> On Dec 30, 2021, at 10:58 AM, Chris Lambertus <c...@apache.org> wrote:
>
> Hi folks,
>
> We have some funding to explore providing ephemeral builds via ECS or EKS in
> the Amazon ecosystem, but Infra does not have expertise in this area. We
> would like to integrate such a service with Jenkins.
>
> Does anyone have experience with using these services for CI, and would you
> be interested in assisting Infra in developing a prototype?
>
> Additionally, we may be able to provide some build nodes with GPUs. Do we
> have projects which could/would make use of GPUs for integration testing?
At $DAYJOB, I configured the Amazon EC2 plug-in (
https://plugins.jenkins.io/ec2 ) to do this type of thing using spot instances
with labels tied to the particular EC2 node type that our jobs use. I avoided
using the EC2 Fleet plug-in ( https://plugins.jenkins.io/ec2-fleet ) mainly
because it always seemed to keep at least one node running which is not really
want you want to get the most bang for your buck. In other words, startup time
is less important to me than having a node run idle all weekend.

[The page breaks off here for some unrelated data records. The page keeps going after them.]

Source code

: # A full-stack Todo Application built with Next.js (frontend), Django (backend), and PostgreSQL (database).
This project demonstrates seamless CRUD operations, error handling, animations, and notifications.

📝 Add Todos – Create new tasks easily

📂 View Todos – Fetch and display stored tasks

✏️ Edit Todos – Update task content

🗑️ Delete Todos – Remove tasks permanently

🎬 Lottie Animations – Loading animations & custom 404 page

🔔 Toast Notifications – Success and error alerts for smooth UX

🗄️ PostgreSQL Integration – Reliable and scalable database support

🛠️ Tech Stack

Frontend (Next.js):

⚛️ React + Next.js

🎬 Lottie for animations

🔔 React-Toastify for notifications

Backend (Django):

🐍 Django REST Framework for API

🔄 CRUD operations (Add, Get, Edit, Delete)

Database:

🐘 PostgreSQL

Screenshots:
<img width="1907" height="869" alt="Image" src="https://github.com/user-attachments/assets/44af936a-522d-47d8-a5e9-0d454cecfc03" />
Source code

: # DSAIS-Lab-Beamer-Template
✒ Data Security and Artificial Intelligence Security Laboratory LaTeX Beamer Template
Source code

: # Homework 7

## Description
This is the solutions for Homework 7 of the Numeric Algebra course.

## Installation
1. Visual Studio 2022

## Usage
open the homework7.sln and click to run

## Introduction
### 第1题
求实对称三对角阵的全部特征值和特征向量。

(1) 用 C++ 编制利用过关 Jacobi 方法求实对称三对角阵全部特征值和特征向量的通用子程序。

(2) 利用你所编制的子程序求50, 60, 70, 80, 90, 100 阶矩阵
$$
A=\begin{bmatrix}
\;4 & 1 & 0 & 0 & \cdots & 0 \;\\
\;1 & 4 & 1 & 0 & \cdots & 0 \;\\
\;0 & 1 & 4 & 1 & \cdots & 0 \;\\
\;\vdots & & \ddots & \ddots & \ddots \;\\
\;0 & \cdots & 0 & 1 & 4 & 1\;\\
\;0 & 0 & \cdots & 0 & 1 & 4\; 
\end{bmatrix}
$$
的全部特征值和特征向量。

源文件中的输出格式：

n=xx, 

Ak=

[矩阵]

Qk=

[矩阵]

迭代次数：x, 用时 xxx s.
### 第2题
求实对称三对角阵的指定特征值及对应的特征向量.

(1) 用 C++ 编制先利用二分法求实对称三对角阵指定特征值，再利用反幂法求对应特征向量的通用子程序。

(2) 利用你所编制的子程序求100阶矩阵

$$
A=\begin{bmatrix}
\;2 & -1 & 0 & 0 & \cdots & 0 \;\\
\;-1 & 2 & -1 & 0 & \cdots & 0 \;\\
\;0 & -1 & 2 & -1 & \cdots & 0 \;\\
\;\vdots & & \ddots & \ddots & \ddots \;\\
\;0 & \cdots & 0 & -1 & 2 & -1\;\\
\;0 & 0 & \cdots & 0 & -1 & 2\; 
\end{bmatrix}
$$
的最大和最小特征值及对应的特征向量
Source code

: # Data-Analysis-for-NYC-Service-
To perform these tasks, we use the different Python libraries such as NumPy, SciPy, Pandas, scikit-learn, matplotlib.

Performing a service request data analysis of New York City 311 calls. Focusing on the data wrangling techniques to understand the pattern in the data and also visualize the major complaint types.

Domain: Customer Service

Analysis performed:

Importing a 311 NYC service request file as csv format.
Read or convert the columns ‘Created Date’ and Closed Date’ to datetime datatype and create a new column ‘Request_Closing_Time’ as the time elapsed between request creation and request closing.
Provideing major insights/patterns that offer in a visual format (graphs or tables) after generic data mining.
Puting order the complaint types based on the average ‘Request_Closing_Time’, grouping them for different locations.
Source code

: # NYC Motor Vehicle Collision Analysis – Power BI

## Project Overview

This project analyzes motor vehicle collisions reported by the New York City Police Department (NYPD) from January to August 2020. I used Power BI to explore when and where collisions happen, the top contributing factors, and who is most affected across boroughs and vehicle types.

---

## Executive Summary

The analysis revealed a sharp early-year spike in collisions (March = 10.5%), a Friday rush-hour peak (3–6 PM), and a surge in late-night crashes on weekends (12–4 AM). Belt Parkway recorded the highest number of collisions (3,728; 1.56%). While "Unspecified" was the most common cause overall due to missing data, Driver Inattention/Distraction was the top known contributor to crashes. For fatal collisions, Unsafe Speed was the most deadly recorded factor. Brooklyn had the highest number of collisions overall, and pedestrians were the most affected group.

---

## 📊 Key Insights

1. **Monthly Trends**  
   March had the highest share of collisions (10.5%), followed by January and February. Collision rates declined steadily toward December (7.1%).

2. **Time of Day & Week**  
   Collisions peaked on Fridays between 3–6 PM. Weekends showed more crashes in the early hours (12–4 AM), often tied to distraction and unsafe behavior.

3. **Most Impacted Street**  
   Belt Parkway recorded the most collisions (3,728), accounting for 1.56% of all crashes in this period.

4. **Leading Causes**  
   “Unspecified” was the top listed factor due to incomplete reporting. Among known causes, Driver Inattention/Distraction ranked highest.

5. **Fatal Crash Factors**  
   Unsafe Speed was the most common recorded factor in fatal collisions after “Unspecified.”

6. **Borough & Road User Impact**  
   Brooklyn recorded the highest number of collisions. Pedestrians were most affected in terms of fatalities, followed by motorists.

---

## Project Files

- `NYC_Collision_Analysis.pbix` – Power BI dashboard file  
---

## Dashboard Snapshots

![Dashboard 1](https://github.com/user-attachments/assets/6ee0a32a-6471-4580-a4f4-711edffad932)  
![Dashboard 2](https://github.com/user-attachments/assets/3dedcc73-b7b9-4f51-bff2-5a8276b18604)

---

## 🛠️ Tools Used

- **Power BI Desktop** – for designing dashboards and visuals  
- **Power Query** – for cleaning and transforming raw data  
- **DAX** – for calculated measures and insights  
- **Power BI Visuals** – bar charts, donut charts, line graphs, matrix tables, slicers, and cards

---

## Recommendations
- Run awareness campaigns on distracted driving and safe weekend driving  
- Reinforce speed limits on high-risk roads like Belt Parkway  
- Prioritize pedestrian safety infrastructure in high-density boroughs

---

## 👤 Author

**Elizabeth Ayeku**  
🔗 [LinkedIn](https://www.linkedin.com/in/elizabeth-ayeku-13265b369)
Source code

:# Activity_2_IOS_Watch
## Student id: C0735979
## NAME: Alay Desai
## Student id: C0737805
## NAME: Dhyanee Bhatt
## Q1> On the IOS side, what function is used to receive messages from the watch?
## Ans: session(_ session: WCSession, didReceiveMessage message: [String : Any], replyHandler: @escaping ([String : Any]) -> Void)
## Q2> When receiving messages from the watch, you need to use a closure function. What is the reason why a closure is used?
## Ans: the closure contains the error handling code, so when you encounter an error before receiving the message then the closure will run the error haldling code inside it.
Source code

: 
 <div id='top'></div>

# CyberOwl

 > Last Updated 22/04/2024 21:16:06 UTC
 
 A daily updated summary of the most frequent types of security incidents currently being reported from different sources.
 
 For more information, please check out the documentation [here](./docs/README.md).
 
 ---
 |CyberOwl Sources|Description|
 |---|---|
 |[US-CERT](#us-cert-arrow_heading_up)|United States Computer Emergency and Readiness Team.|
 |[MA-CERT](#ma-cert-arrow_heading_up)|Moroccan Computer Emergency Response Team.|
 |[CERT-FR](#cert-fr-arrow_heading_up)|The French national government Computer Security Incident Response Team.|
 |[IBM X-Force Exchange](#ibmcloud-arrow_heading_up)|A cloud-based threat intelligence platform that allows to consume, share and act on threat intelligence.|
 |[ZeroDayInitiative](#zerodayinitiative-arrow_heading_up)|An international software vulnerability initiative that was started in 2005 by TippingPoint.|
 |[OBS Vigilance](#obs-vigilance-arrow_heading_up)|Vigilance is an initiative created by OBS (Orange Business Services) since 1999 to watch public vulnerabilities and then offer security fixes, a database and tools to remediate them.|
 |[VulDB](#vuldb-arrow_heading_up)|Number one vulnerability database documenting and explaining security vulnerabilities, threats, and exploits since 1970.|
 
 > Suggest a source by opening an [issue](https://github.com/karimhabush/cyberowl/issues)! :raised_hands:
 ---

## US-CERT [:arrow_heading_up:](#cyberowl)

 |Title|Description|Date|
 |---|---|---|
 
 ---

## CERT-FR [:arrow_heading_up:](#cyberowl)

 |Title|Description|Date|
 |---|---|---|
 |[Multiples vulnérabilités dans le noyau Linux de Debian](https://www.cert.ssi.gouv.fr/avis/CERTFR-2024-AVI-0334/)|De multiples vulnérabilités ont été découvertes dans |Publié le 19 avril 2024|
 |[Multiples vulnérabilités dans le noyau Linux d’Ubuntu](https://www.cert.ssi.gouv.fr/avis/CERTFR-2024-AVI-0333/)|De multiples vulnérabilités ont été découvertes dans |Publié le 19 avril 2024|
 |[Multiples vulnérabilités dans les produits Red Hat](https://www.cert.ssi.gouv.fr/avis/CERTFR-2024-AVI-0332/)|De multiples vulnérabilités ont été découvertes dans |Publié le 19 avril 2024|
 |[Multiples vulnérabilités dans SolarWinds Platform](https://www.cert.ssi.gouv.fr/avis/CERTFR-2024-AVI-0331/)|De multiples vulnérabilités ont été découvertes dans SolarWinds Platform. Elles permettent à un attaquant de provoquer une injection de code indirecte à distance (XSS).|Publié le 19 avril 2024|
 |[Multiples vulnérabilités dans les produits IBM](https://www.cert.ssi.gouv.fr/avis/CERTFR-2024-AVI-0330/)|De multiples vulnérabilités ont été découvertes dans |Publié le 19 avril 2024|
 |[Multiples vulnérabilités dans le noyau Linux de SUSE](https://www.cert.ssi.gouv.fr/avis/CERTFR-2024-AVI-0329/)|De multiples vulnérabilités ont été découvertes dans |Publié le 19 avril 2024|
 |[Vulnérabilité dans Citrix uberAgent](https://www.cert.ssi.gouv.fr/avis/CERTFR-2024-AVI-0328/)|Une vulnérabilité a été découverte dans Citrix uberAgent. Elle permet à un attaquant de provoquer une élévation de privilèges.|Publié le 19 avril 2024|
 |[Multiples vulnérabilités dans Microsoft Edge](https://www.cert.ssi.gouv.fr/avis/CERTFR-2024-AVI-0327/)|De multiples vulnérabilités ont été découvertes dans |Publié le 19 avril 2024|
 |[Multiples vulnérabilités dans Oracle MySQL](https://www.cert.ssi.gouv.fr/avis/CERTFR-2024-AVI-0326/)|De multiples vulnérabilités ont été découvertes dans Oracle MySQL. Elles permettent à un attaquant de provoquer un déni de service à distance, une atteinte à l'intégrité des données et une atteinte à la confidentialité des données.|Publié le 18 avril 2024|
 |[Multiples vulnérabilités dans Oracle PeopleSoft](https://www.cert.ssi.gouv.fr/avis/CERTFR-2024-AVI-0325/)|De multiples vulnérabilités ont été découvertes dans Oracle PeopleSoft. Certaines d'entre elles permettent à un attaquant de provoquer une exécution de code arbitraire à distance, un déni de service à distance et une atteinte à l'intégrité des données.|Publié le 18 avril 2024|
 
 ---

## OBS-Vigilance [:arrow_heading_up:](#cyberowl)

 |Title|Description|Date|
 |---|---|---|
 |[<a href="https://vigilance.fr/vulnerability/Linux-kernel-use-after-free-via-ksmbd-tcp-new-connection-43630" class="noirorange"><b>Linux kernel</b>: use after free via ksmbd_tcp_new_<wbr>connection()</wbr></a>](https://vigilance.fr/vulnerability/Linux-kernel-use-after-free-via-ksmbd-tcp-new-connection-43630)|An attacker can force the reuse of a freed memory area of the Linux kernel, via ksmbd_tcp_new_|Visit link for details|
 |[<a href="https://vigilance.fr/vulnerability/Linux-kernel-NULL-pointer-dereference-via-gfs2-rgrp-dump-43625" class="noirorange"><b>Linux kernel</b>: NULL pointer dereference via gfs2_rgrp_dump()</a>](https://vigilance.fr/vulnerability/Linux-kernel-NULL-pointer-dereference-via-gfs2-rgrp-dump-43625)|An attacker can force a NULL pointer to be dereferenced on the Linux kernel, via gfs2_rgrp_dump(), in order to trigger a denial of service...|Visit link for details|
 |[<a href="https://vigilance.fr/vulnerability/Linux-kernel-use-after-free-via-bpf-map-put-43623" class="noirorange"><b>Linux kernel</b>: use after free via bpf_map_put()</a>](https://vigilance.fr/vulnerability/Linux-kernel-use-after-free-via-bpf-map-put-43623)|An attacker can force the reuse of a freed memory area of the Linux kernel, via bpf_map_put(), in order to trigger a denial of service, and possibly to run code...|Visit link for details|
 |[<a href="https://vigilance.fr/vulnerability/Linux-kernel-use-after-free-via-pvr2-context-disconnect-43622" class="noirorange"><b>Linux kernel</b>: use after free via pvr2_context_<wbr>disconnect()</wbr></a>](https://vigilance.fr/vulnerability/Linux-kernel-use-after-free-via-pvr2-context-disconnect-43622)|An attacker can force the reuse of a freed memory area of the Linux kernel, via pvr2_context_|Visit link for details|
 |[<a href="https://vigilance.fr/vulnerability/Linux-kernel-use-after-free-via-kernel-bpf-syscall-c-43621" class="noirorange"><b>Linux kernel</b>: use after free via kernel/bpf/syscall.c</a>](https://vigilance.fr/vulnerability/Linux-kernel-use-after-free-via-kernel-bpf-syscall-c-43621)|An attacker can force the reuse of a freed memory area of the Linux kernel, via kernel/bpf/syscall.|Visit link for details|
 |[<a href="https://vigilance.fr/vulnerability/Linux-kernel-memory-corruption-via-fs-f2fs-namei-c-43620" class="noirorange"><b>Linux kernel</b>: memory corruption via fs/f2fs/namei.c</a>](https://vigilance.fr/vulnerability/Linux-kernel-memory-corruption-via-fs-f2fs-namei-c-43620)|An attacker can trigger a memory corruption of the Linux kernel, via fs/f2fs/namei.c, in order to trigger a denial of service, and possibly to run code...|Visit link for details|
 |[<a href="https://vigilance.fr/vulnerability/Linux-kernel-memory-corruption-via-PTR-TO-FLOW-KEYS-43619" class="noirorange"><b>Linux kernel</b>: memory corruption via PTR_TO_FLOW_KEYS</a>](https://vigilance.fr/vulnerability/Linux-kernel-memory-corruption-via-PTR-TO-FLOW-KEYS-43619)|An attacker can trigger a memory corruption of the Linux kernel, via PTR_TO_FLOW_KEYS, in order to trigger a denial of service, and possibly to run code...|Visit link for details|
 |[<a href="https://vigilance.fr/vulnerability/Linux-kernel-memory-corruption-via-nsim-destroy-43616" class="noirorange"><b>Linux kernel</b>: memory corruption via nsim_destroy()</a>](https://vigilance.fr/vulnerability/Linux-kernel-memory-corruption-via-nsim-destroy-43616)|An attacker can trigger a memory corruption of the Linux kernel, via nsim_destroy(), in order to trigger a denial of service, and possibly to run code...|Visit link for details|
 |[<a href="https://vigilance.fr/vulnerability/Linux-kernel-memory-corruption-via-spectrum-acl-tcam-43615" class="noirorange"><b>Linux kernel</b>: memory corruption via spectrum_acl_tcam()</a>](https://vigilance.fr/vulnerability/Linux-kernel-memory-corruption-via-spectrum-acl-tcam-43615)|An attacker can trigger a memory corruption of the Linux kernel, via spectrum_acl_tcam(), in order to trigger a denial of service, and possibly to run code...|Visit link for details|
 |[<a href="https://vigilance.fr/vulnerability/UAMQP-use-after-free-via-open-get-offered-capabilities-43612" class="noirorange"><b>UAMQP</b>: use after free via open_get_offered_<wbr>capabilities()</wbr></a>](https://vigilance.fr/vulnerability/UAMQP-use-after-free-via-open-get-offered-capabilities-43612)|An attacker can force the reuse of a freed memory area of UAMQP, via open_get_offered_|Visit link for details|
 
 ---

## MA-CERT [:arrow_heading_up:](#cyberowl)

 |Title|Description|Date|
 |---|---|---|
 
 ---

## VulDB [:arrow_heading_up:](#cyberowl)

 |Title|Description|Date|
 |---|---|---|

Biggest issues we’ve hit with this setup are:
a) Depending upon your spot price, you may get outbid and the node gets killed
out from underneath you (rarely happens but it does happen with our bid)
b) You need to know ahead of time what types of nodes you want to allocate and
then set a label to match. For the ASF, that might be tricky given a lot of
people have no idea what the actual requirements for their jobs are.
c) During a Jenkins restart on rare occasions, the plug-in will ‘lose track’ of
allocated nodes. We have limits for how long our allocations will last based
on # of runs and idle time so generally can spot a ‘stuck’ node after a day or
so.
I haven’t tried configuring it use EKS because none of our stuff needs k8s yet.